Review: The Geography of Me and You

The Geography of Me and You by Jennifer E. Smith

Title: The Geography of Me and You
Series: none
Author: Jennifer E. Smith
Published: Hachette Australia; 2014
352 pages, kindle edition
Source: Netgalley
 Description (from Goodreads):

Lucy and Owen meet somewhere between the tenth and eleventh floors of a New York City apartment building, on an elevator rendered useless by a citywide blackout. After they're rescued, they spend a single night together, wandering the darkened streets and marveling at the rare appearance of stars above Manhattan. But once the power is restored, so is reality. Lucy soon moves to Edinburgh with her parents, while Owen heads out west with his father.

Lucy and Owen's relationship plays out across the globe as they stay in touch through postcards, occasional e-mails, and -- finally -- a reunion in the city where they first met.

My Thoughts:
This book started perfectly.
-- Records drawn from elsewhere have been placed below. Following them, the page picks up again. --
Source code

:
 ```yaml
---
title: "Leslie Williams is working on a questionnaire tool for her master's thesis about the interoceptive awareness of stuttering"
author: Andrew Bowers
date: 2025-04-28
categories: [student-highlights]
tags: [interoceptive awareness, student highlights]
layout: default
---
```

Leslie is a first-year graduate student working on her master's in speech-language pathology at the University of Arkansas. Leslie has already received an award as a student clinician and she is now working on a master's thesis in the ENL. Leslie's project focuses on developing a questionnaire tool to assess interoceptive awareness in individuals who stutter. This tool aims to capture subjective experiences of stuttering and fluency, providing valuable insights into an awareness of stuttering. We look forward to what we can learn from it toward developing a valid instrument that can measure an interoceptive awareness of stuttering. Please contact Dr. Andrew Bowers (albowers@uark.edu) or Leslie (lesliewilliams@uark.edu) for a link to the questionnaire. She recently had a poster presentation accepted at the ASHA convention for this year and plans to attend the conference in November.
It drew you into the world of the protagonists quickly and easily, it had me captured and on the edge of my seat. It whispered promises, promises of a great romance, cute chemistry, witty conversations, everything and more I had come to love, and expect, of Jennifer E. Smith.

However, it lied.

It started well, by half way I was captured by the sheer adorableness of Lucy and Owen. I loved how they accepted that spending a single night walking the streets, starring at the stars and talking, didn't mean they really knew each other - and certainly didn't mean that something was meant to happen between them. Finally we have some protagonist with a bit of brains, smart enough to deal with their hormones and seek friendship first, over lust. I could have sung with the joy of the reasonableness of these characters!

After this however everything began to go downhill...
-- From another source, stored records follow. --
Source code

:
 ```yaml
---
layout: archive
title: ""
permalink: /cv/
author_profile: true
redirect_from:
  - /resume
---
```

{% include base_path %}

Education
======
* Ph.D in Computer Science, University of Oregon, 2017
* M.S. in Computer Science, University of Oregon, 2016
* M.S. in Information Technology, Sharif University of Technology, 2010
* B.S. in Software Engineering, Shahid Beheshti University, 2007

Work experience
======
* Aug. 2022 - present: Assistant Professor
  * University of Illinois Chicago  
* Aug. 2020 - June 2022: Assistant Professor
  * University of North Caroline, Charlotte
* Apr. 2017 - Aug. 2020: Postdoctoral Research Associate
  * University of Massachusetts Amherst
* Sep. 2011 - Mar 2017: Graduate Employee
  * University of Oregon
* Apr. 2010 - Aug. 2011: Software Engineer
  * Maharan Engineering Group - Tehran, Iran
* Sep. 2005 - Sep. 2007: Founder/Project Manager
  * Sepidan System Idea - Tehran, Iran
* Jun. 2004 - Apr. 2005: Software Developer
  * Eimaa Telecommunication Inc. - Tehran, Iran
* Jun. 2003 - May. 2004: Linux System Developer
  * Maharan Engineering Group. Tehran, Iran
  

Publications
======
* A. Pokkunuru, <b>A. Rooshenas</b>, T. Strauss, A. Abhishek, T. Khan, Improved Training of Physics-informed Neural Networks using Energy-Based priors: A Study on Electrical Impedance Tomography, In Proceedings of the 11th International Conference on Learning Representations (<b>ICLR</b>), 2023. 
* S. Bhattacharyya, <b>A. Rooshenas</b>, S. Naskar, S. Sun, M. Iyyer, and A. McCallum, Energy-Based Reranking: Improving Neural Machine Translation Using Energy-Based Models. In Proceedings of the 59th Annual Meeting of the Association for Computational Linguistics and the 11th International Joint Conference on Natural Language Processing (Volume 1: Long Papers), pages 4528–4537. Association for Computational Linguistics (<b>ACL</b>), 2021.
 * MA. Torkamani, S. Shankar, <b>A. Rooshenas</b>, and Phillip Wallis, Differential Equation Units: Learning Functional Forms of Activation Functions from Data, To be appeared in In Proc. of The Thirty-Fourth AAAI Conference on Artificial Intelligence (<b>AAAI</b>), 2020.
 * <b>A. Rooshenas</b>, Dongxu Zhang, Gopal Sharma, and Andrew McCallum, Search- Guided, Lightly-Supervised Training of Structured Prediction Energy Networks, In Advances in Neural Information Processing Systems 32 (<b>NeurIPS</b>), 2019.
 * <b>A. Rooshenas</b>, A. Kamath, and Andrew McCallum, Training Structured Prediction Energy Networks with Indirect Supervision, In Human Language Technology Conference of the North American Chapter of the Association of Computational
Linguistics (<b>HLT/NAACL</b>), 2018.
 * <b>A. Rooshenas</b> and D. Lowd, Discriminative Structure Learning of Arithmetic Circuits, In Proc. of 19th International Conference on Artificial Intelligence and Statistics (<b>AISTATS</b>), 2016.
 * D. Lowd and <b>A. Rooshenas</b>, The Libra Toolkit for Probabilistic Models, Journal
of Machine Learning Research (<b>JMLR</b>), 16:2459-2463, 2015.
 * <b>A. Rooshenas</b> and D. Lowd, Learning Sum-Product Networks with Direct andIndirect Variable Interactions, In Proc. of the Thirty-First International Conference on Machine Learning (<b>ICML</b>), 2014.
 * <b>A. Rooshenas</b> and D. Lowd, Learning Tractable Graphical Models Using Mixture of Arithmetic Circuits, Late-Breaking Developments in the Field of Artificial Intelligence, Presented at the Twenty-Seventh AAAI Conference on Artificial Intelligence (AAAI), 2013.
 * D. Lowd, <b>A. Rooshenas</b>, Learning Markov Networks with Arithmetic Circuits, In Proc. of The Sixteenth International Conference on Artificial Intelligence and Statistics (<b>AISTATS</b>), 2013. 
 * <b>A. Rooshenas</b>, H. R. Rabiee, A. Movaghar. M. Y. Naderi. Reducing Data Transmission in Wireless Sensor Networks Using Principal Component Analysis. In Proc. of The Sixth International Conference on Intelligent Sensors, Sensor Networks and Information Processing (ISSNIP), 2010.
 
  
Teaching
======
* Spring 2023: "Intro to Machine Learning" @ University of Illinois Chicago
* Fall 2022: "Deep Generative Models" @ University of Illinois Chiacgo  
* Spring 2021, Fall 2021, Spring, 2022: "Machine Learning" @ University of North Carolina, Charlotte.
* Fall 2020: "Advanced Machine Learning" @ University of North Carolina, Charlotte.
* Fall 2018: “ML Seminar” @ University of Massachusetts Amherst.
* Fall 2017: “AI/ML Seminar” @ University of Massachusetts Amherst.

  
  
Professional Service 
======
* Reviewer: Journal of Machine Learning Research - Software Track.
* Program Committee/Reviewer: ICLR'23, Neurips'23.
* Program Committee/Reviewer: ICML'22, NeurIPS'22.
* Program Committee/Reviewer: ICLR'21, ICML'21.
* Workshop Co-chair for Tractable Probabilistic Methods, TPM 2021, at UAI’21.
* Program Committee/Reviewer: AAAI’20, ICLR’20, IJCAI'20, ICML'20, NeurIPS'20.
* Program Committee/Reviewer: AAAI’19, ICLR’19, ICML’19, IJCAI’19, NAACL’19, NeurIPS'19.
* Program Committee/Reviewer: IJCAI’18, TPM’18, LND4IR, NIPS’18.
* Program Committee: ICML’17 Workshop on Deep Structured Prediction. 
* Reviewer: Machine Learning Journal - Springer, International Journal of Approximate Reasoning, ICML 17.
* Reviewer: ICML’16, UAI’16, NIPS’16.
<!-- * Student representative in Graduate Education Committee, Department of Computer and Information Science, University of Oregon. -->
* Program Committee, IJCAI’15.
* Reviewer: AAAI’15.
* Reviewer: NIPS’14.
Everything began to plod along after the firs half, taking no real direction, doing nothing in particular, giving us nothing to go on. I was bored. The characters travelled the world. They complained about stuff. They sent a postcard or an email and then complained some more. Nothing else happened.

The writing was also lacking. Normally I love
Jennifer E. Smith's work because of her humorous dialogue and witty style but this was a flop. It was tired and dull, lacking her usual bubbliness, her spark, that little something extra that makes me fall in love every time I read about her characters. The passing of time was also written very poorly. Two paragraphs could be spaced six weeks apart - but that wouldn't be indicated until half way through the chapter and by then I was simply confused.

Overall while The Geography of You and Me wasn't what I was expecting, it was a cute and light-hearted read. It took me no time to fly through and I am glad to have read it, despite the lack of connection I felt to this couple. I will still eagerly await
Jennifer E. Smith's other works but I wouldn't hastily recommend this one. Not one of her best works.

Note:a copy was provided courtesy of Jennifer E. Smith and Hachette Australia, through Netgalley, in exchange for an honest review. No compensation was given or taken during this process.